| Zinner v Advance Parking Servs. |
| 2017 NY Slip Op 27072 [55 Misc 3d 68] |
| Accepted for Miscellaneous Reports Publication |
| Supreme Court, Appellate Term, Second Department, 9th and 10th Judicial Districts |
| Published by New York State Law Reporting Bureau pursuant to Judiciary Law § 431. |
| As corrected through Wednesday, June 7, 2017 |
| Brett Zinner, Respondent, v Advance Parking Services et al., Appellants. |
Supreme Court, Appellate Term, Second Department, 9th and 10th Judicial Districts, February 27, 2017
Stephen David Fink, Forest Hills, for appellants.
Rosenberg Fortuna & Laitman, LLP, Garden City (Brett D. Zinner of counsel), for respondent.
Ordered that the judgment is reversed, without costs, and the matter is remitted to the District Court for the entry of a judgment dismissing the action.
Plaintiff left his car with employees of defendant Advanced Parking Services, defendant Prime Restaurant's valet parking service. When plaintiff later retrieved his vehicle, he discovered that $3,600 in cash, which he had left in the center console of his vehicle, was missing. Plaintiff commenced this small claims action to recover the principal sum of $3,600. After a nonjury trial, the District Court found defendants to be negligent, invoking the doctrine of res ipsa loquitur, and awarded plaintiff the principal sum of $3,600.
In a small claims action, our review is limited to a determination of whether "substantial justice has . . . been done between the parties according to the rules and principles of substantive law" (UDCA 1807; see UDCA 1804; Ross v Friedman, 269 AD2d 584 [2000]; Williams v Roper, 269 AD2d 125, 126 [2000]).

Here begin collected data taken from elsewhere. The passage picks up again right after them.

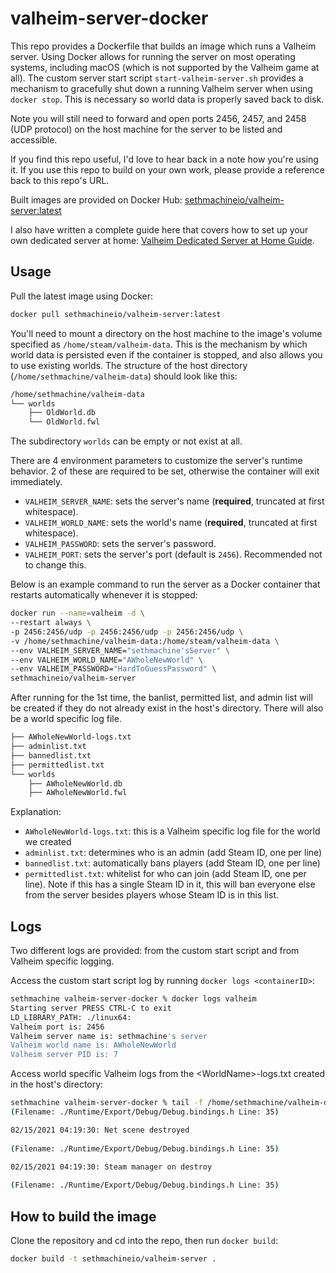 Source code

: # valheim-server-docker

This repo provides a Dockerfile that builds an image which runs a Valheim server.  Using Docker allows for running the server on most operating systems, including macOS (which is not supported by the Valheim game at all).  The custom server start script `start-valheim-server.sh` provides a mechanism to gracefully shut down a running Valheim server when using `docker stop`.  This is necessary so world data is properly saved back to disk.  

Note you will still need to forward and open ports 2456, 2457, and 2458 (UDP protocol) on the host machine for the server to be listed and accessible.  

If you find this repo useful, I'd love to hear back in a note how you're using it.  If you use this repo to build on your own work, please provide a reference back to this repo's URL.  

Built images are provided on Docker Hub: [sethmachineio/valheim-server:latest](https://hub.docker.com/r/sethmachineio/valheim-server)

I also have written a complete guide here that covers how to set up your own dedicated server at home: [Valheim Dedicated Server at Home Guide](https://sethmachine.gitlab.io/2021/02/11/host-valheim-with-docker/). 

## Usage

Pull the latest image using Docker:

```bash
docker pull sethmachineio/valheim-server:latest
```

You'll need to mount a directory on the host machine to the image's volume specified as `/home/steam/valheim-data`.  This is the mechanism by which world data is persisted even if the container is stopped, and also allows you to use existing worlds.  The structure of the host directory (`/home/sethmachine/valheim-data`) should look like this:

```bash
/home/sethmachine/valheim-data
└── worlds
    ├── OldWorld.db
    └── OldWorld.fwl
```

The subdirectory `worlds` can be empty or not exist at all.  

There are 4 environment parameters to customize the server's runtime behavior.  2 of these are required to be set, otherwise the container will exit immediately.  

* `VALHEIM_SERVER_NAME`: sets the server's name (**required**, truncated at first whitespace).
* `VALHEIM_WORLD_NAME`: sets the world's name (**required**, truncated at first whitespace).
* `VALHEIM_PASSWORD`: sets the server's password.
* `VALHEIM_PORT`: sets the server's port (default is `2456`).  Recommended not to change this.  

Below is an example command to run the server as a Docker container that restarts automatically whenever it is stopped:

```bash
docker run --name=valheim -d \
--restart always \
-p 2456:2456/udp -p 2456:2456/udp -p 2456:2456/udp \
-v /home/sethmachine/valheim-data:/home/steam/valheim-data \
--env VALHEIM_SERVER_NAME="sethmachine'sServer" \
--env VALHEIM_WORLD_NAME="AWholeNewWorld" \
--env VALHEIM_PASSWORD="HardToGuessPassword" \
sethmachineio/valheim-server
```

After running for the 1st time, the banlist, permitted list, and admin list will be created if they do not already exist in the host's directory.  There will also be a world specific log file.  

```bash
├── AWholeNewWorld-logs.txt
├── adminlist.txt
├── bannedlist.txt
├── permittedlist.txt
└── worlds
    ├── AWholeNewWorld.db
    ├── AWholeNewWorld.fwl
```

Explanation:

* `AWholeNewWorld-logs.txt`: this is a Valheim specific log file for the world we created
* `adminlist.txt`: determines who is an admin (add Steam ID, one per line)
* `bannedlist.txt`: automatically bans players (add Steam ID, one per line)
* `permittedlist.txt`: whitelist for who can join (add Steam ID, one per line).  Note if this has a single Steam ID in it, this will ban everyone else from the server besides players whose Steam ID is in this list.

## Logs

Two different logs are provided: from the custom start script and from Valheim specific logging.  

Access the custom start script log by running `docker logs <containerID>`:

```bash
sethmachine valheim-server-docker % docker logs valheim
Starting server PRESS CTRL-C to exit
LD_LIBRARY_PATH: ./linux64:
Valheim port is: 2456
Valheim server name is: sethmachine's server
Valheim world name is: AWholeNewWorld
Valheim server PID is: 7
```

Access world specific Valheim logs from the \<WorldName\>-logs.txt created in the host's directory:

```bash
sethmachine valheim-server-docker % tail -f /home/sethmachine/valheim-data/AWholeNewWorld-logs.txt
(Filename: ./Runtime/Export/Debug/Debug.bindings.h Line: 35)

02/15/2021 04:19:30: Net scene destroyed
 
(Filename: ./Runtime/Export/Debug/Debug.bindings.h Line: 35)

02/15/2021 04:19:30: Steam manager on destroy
 
(Filename: ./Runtime/Export/Debug/Debug.bindings.h Line: 35)
```

## How to build the image

Clone the repository and cd into the repo, then run `docker build`:

```bash
docker build -t sethmachineio/valheim-server .
```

Upon a review of the record, we find that the District Court erred in awarding judgment in favor of plaintiff, as here, defendants owed no duty of care to plaintiff with respect to the $3,600 in cash which plaintiff had left in his vehicle. Liability for negligence must depend upon a duty owed by a defendant to a plaintiff. In the absence of any notice by plaintiff at the time he left the car with the bailee that there was $3,600 in cash in the center console of the vehicle, no bailment of the cash existed, as the bailee of the vehicle had no reason to know that the cash was in its possession (see J. W. Mays, Inc. v Hertz Corp., 15 AD2d 105, 107 [1961]; Stephens v Katz Parking Sys., 75 Misc 2d 690 [Civ Ct, NY County 1973]). Consequently, the bailee of the vehicle owed no duty to protect the cash and cannot be held liable for its loss (see J. W. Mays, Inc. v Hertz Corp., 15 AD2d 105 [1961]; Cohen v Koster, 133 App Div 570, 573 [1909]; Stephens v Katz Parking Sys., 75 Misc 2d 690 [1973]). The District Court's reliance on the doctrine of res ipsa loquitur under these circumstances was misplaced, as res ipsa loquitur presumes negligence (see Dengler v Posnick, 83 AD3d 1385, 1386 [2011]), which, in turn, requires that there be a duty{**55 Misc 3d at 70} owed by a defendant to a plaintiff (see Strauss v Belle Realty Co., 65 NY2d 399, 402 [1985]), whereas here no such duty was owed to plaintiff. Consequently, the judgment failed to provide the parties [*2]with substantial justice according to the rules and principles of substantive law (see UDCA 1804, 1807).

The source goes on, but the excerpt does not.